*** DATA SECTION Section Begins ***

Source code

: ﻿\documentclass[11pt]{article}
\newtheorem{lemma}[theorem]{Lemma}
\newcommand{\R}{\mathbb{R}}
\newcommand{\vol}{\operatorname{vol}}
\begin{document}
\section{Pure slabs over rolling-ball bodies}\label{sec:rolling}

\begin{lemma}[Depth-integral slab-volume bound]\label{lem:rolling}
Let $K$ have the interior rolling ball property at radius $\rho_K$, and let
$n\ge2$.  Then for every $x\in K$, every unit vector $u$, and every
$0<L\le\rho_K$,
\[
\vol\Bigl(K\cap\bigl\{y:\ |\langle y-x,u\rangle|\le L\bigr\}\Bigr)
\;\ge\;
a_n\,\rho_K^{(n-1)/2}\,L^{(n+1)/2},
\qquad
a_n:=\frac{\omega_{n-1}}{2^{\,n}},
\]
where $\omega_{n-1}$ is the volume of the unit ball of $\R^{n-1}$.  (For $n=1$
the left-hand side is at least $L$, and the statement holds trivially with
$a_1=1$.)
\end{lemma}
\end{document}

*** DATA SECTION Section Ends ***
*** DATA SECTION Section Begins ***

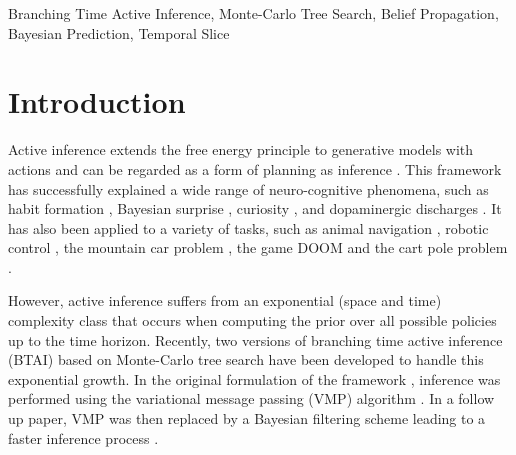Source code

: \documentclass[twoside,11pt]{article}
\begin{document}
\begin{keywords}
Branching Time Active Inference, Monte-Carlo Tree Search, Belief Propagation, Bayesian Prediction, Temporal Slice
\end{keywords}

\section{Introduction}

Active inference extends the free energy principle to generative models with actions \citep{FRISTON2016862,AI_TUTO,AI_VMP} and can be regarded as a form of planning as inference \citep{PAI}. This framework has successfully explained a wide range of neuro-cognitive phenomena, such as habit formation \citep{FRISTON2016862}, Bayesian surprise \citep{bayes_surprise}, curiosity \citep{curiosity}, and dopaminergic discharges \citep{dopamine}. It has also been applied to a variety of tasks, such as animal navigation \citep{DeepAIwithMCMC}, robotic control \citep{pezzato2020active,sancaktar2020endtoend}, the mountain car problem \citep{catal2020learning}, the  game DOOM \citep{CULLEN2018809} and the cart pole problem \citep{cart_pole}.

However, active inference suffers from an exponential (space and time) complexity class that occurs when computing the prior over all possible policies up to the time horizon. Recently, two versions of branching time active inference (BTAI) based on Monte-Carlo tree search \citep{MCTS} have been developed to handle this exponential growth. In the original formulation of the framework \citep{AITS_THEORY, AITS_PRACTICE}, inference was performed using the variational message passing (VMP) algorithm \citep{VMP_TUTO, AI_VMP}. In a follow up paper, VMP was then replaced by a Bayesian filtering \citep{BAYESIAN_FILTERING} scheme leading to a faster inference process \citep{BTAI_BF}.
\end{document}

*** DATA SECTION Section Ends ***

Which lines above contain the word "lemma"? List them.

\newtheorem{lemma}[theorem]{Lemma}
\begin{lemma}[Depth-integral slab-volume bound]\label{lem:rolling}
\end{lemma}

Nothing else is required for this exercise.